CMDI labs study microbial interactions in diverse environmental and host systems, ranging from coral reefs to cystic fibrosis lung infections.
Microbial processes such as virulence or nutrient cycling can fluctuate dramatically over time in response to a shifting environment or evolutionary change. Recent advances in molecular imaging also reveal that microbial communities exhibit non-random spatial structuring and cell-to-cell variation in metabolism over distances of only a few microns. These complex patterns are largely driven by microbial social interactions, the vast majority of which are mediated by chemical cross-talk.

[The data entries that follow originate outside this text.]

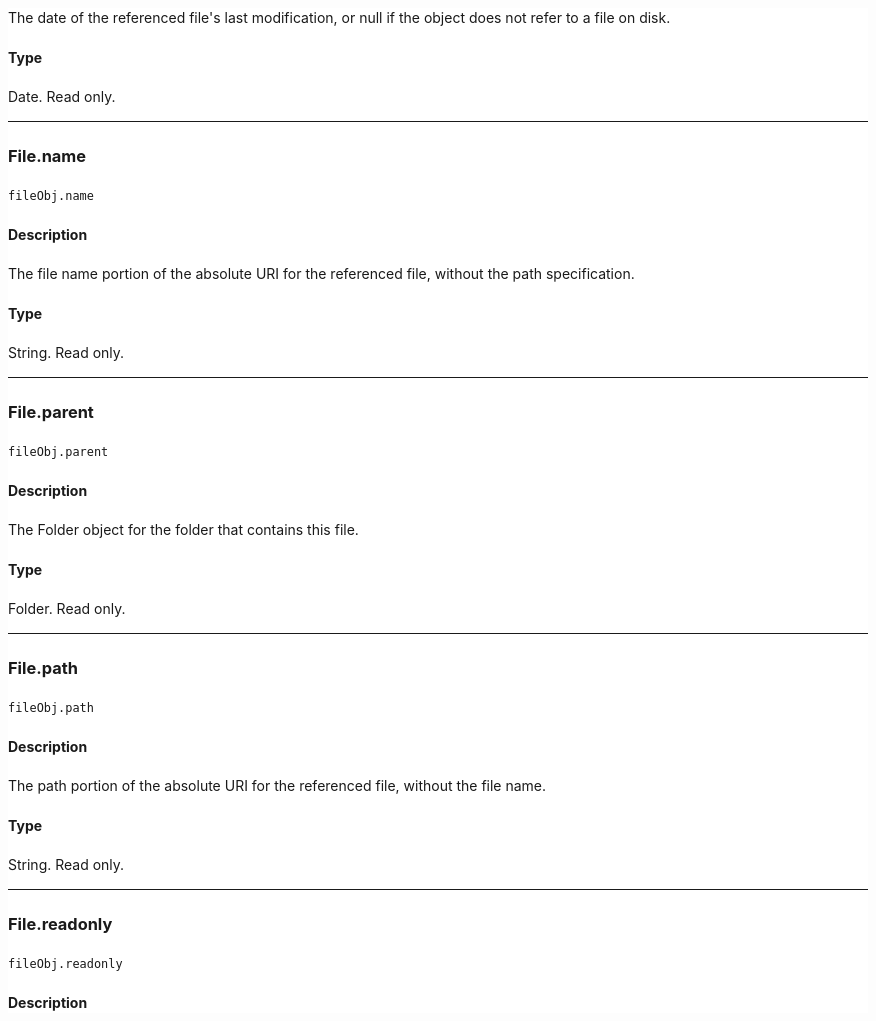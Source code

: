 The date of the referenced file's last modification, or null if the object does not refer to a file on disk.

#### Type

Date. Read only.

---

### File.name

`fileObj.name`

#### Description

The file name portion of the absolute URI for the referenced file, without the path specification.

#### Type

String. Read only.

---

### File.parent

`fileObj.parent`

#### Description

The Folder object for the folder that contains this file.

#### Type

Folder. Read only.

---

### File.path

`fileObj.path`

#### Description

The path portion of the absolute URI for the referenced file, without the file name.

#### Type

String. Read only.

---

### File.readonly

`fileObj.readonly`

#### Description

Contemporary microbial research therefore attempts to understand microbial processes as outcomes that emerge from a variable network of interactions. We use the term ‘microbial dynamics’ to describe this complexity. CMDI faculty seek to understand the chemical, physical, and biological connections that together underpin microbial dynamics.
Questions of microbial dynamics span diverse systems. In human pathogens, virulence and antibiotic resilience can vary depending on interactions with neighboring cells. On coral reefs, stressors such as seaweed overgrowth shift the balance of beneficial versus pathogenic bacteria in coral mucus, leading to a loss of protective antimicrobial activity. CMDI researchers target models of human disease but also complex microbial communities in a range of aquatic and terrestrial environments. This research is united by the beliefs that 1) studying across systems is essential for identifying organizing principles, and 2) fully understanding microbial ecology and evolution requires knowledge of social interactions over space and time.
“Phage clearings” in closeup and from a distance. These are formed by bacteriophage, viruses that kill bacteria. The plate is seeded with an evenly distributed “bacterial lawn” (layer of beige color), and the phage presence/concentration can be quantified by the clearings in the lawn. Photos by Ellinor Alseth.